Wien – Die Jagd auf ein Huhn lässt sich mit der Jagd auf ein Foto kaum vergleichen. Aber in der Stadt Gottes, einem Slumviertel am Rande Rio de Janeiros, kann es passieren, dass auf derselben Straße, auf der gerade ein Huhn entkommt, ein Fotograf Bilder einfängt, die das gegenseitige Abschlachten von Menschen dokumentieren.

Gewalt gehört in "City of God/ Cidade de Deus" zum Alltag jenes Gettos, dessen Chronik der international viel beachtete zweite Film des Brasilianers Fernando Meirelles als epische Gangstersaga entwirft. In den 60er-Jahren gleicht der künstlich angelegte Ort einer ockerfarbenen Hüttensiedlung, in der die Kriminalität noch nicht organisiert ist, sondern das Abenteuer ein paar übermütiger Jugendlicher. Zwei Jahrzehnte später bekriegen sich Banden auf Straßen, die vom Staat längst sich selbst überlassen wurden.

Nicht im Mittelpunkt, aber oft an der entscheidenden Stelle steht der Erzähler des Films, ein dunkelhäutiger Bursche namens Buscapé (Alexandre Rodrigues): Er ist die einzige Figur, die mit niemandem fraternisiert; ein teilnehmender Beobachter, dessen Wunsch, Fotograf zu werden und so dem Elend zu entkommen, sich mit der Erzählhaltung von City of God deckt. Wie dieser hat der Film vor allem die Absicht, ein möglichst gutes Bild zu schießen.

Buscapés Off-Kommentar führt durch ein wucherndes Dickicht aus Personen und Schicksalen, springt chronologisch vor und zurück und bleibt doch letztlich linear – auf die Geschichte einer Generation beschränkt. Von allen Geschichten die wichtigste ist die des Gangsterbosses Li'l Ze, der noch als Kind bei seinem ersten Überfall den Spaß am Töten entdeckt. City of God begleitet seinen Aufstieg, der sich eher einer maßlosen Gewalttätigkeit verdankt als einer übersichtlichen Organisation. In den 70ern schafft er es an die Spitze des Drogengeschäfts und sorgt damit kurzfristig für Frieden im Viertel – ein Effekt seiner souveränen Herrschaft.

Laiendarsteller

Meirelles arbeitete fast ausschließlich mit Laien, die angeblich selbst zum Teil den Slums entstammten.
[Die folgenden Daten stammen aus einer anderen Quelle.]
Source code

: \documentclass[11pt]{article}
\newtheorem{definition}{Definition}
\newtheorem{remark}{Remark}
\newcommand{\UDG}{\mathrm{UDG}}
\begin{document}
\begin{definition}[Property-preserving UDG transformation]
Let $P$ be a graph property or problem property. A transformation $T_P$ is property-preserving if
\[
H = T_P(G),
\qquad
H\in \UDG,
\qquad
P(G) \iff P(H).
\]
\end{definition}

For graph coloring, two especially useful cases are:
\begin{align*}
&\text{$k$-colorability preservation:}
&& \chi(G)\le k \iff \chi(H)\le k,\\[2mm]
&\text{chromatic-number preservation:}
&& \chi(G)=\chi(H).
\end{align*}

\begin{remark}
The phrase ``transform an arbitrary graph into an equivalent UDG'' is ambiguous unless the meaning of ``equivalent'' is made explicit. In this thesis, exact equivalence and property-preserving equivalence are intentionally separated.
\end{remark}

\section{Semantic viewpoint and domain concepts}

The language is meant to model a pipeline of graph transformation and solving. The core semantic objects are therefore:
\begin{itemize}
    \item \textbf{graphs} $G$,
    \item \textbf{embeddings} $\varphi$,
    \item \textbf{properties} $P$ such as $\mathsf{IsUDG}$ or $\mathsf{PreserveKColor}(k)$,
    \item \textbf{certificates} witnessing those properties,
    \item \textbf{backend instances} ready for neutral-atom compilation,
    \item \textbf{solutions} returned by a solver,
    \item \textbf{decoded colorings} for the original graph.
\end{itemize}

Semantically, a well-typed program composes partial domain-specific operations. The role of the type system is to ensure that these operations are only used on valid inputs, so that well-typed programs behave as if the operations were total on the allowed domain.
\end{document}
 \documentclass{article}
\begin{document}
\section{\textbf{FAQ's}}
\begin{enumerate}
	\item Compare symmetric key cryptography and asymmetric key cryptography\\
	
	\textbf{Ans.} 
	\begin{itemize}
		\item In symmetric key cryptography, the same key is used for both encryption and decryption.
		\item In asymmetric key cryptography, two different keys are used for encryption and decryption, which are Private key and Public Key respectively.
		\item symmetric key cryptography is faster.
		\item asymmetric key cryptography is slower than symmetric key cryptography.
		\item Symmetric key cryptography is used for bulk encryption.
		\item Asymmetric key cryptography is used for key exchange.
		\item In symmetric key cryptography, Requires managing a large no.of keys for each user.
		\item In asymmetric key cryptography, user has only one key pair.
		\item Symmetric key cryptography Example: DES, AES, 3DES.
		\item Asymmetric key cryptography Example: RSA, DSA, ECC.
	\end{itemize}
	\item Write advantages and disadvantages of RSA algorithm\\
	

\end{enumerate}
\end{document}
Leandro Firmino da Hora als Li'l Ze ist einer der energetischsten von ihnen, sein psychotisch bösartiger Charakter bedeutet aber auch eine Schwäche des Films: Denn gesellschaftliche Zusammenhänge werden durch solche Ausnahmefiguren an den Rand gedrängt.

Das Biotop, in dem es zum Schwierigsten gehört, nicht kriminell zu werden, weil sich Arbeit kaum lohnt und alles schnell einmal persönlich wird, erforscht City of God eher spekulativ. Umgekehrt geht Meirelles' Ansatz immer vom Genre aus, was dem Film seine Dramatik sichert.

Reale Hintergründe werden zu einem hybriden Pop-Realismus verdichtet, mit allen ästhetischen Tricks zum gefälligen Panorama komprimiert: die zunehmend rauschhafte Handkamera, abrupte TempoWechsel oder auch Freeze-Frames geben den Jahrzehnten ihren spezifischen Look, die Bilder sind zudem künstlich nachbearbeitet.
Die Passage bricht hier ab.